# [HOW TO COMPLETE THIS TASK]
From the records below, transcribe exactly the lines that begin at the line with "- AMD or NVIDIA GPU is recommended" and end at the line with "[MIT](https://choosealicense.com/licenses/mit/)", both included.

# [SUPPLIED ENTRIES]

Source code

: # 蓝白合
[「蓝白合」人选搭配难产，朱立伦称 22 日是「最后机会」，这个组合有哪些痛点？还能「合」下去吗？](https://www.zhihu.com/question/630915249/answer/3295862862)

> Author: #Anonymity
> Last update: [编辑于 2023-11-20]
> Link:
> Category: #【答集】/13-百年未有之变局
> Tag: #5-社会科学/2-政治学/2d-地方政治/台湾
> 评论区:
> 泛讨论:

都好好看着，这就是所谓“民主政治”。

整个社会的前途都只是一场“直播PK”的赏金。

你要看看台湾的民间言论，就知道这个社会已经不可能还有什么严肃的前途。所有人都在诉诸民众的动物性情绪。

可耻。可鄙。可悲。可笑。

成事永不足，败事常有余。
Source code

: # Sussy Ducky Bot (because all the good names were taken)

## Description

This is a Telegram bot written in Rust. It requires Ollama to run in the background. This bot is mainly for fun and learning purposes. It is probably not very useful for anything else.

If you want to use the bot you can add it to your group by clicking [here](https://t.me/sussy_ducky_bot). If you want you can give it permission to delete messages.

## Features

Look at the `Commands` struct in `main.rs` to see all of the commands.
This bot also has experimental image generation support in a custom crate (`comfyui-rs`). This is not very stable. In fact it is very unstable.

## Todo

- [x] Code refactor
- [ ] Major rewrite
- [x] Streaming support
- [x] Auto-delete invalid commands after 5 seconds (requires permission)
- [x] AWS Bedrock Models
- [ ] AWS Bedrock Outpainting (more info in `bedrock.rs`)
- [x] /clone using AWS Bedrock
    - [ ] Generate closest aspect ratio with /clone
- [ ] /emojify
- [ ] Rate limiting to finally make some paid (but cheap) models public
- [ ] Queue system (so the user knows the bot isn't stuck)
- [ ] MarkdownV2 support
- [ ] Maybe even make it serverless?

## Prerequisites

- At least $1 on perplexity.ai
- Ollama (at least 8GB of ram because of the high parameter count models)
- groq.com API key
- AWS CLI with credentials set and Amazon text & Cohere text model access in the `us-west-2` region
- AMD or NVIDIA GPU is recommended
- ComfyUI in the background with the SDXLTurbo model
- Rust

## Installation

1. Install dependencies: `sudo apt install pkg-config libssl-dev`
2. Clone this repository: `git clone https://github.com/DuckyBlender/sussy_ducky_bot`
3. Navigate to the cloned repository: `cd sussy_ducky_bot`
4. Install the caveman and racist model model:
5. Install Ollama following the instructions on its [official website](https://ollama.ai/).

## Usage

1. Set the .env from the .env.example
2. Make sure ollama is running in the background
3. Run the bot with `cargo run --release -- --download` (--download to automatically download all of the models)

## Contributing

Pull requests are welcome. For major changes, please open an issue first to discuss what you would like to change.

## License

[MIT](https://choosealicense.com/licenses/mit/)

==

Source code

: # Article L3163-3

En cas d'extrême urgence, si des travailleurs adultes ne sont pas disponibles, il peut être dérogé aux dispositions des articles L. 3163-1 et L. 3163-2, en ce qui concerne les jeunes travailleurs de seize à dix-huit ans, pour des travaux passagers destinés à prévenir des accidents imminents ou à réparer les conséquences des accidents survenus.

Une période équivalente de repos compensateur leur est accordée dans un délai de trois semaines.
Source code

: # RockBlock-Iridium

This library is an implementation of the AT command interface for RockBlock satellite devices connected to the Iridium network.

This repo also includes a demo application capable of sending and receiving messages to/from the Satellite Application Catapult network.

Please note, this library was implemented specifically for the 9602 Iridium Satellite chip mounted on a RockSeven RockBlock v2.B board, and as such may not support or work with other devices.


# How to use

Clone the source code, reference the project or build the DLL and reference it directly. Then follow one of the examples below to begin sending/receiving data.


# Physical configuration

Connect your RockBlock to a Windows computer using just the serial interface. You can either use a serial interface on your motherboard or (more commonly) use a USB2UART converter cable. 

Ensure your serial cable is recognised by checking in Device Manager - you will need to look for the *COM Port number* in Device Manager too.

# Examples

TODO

# [TASK RESULT]
- AMD or NVIDIA GPU is recommended
- ComfyUI in the background with the SDXLTurbo model
- Rust

## Installation

1. Install dependencies: `sudo apt install pkg-config libssl-dev`
2. Clone this repository: `git clone https://github.com/DuckyBlender/sussy_ducky_bot`
3. Navigate to the cloned repository: `cd sussy_ducky_bot`
4. Install the caveman and racist model model:
5. Install Ollama following the instructions on its [official website](https://ollama.ai/).

## Usage

1. Set the .env from the .env.example
2. Make sure ollama is running in the background
3. Run the bot with `cargo run --release -- --download` (--download to automatically download all of the models)

## Contributing

Pull requests are welcome. For major changes, please open an issue first to discuss what you would like to change.

## License

[MIT](https://choosealicense.com/licenses/mit/)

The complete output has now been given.